日本ではドーム球場が多いが、パ・リーグでは千葉ロッテ、楽天が屋外球場を本拠地に持つ。一方、メジャーリーグでは現在、1球団のみが完全な密閉式ドーム球場を本拠地とし、1球団が人工芝の開閉式屋根付き、5球団が天然芝の開閉式屋根付き、それ以外の23球団は屋外球場となっている。
アメリカでは、青空の下で選手たちがプレーし、ファンも青空の下で観戦してこそベースボールという風潮が強いように感じる。ドーム球場を本拠地とするトロント・ブルージェイズ(開閉式)やタンパベイ・レイズは土地柄もあるかもしれないが、シーズン中何度も対戦相手として訪れると、いつも空席が多い印象があった。
数字を見ると、2014年シーズン総観客動員数でブルージェイズは30球団中17位、レイズは29位だった。そこからブルージェイズは好成績と共にファンが足を運ぶようになり、2015年シーズンは全体8位まで浮上した。一方で、レイズは観客動員数で最下位となってしまった。チームの成績が向上すればファンはやってくるが、下位に沈んでしまうとドームを本拠地にするチームはそれだけファンを呼び寄せるのに苦労するのかもしれない。
日本では音楽やエンターテイメントのイベントはドームで開催されることが多く、アーティストが「五大ドームツアー」と題して全国を回ることも多い。気候の影響もなく、音響調整も野外とは違って楽になり、イベントを運営する意味ではドームを好むのも不思議ではない。そういった環境に慣れている分、日本では野球観戦は、必ずしも青空の下でというこだわりは強くないのかもしれない。
だが、アメリカでは青空の下、天然芝でプレーする選手たちを見ることが野球観戦の醍醐味という感じがある。さらには、青空球場の特性を生かした花火などのイベントもシーズン中は多数企画されている。

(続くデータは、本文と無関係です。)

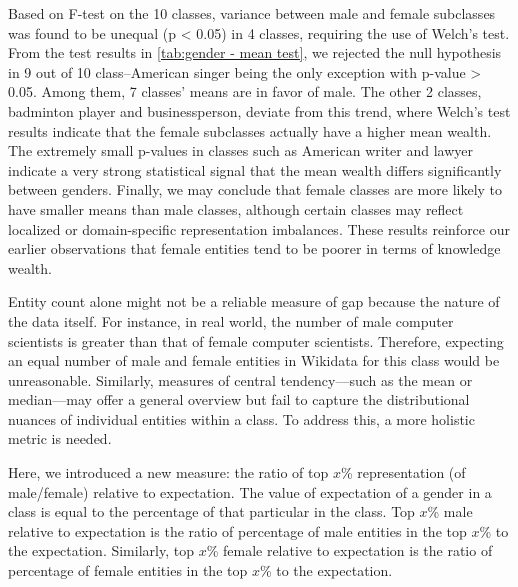 Based on F-test on the 10 classes, variance between male and female subclasses was found to be unequal (p < 0.05) in 4 classes, requiring the use of Welch’s test. From the test results in \autoref{tab:gender - mean test}, we rejected the null hypothesis in 9 out of 10 class--American singer being the only exception with p-value > 0.05. Among them, 7 classes' means are in favor of male. The other 2 classes, badminton player and businessperson, deviate from this trend, where Welch’s test results indicate that the female subclasses actually have a higher mean wealth. The extremely small p-values in classes such as American writer and lawyer indicate a very strong statistical signal that the mean wealth differs significantly between genders. Finally, we may conclude that female classes are more likely to have smaller means than male classes, although certain classes may reflect localized or domain-specific representation imbalances. These results reinforce our earlier observations that female entities tend to be poorer in terms of knowledge wealth.

Entity count alone might not be a reliable measure of gap because the nature of the data itself. For instance, in real world, the number of male computer scientists is greater than that of female computer scientists. Therefore, expecting an equal number of male and female entities in Wikidata for this class would be unreasonable. Similarly, measures of central tendency—such as the mean or median—may offer a general overview but fail to capture the distributional nuances of individual entities within a class. To address this, a more holistic metric is needed.

Here, we introduced a new measure: the ratio of top \(x\)\% representation (of male/female) relative to expectation. The value of expectation of a gender in a class is equal to the percentage of that particular in the class. Top \(x\)\% male relative to expectation is the ratio of percentage of male entities in the top \(x\)\% to the expectation. Similarly, top \(x\)\% female relative to expectation is the ratio of percentage of female entities in the top \(x\)\% to the expectation.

もしかすると、米国ファンにとっては元々、野球観戦だけが目的でないのかもしれない。雨天中断となっても、その時間ビールを飲んだり、食事を楽しんだり、オフィシャルチームショップでグッズの買い物をしたりと、いろいろな楽しみ方ができる空間が多く存在する。外野にはスポーツバーのような空間を作り出しているボールパークも少なくない。そしてスイートルームでの観戦をしているファンも多く、彼らにとっては中断することでビジネスの会話や商談がその場でできる貴重な時間となるかもしれない。
さらには、公共の交通手段を使って観戦に訪れるファンが多い日本とは違って、車社会の米国は終電の時間を気にしなくてよい分、ある程度余裕を持って雨の中でも試合再開を待つことができる。日本では数時間の中断を挟んでしまうと、脳裏に終電の時間がよぎってしまうファンも多いだろう。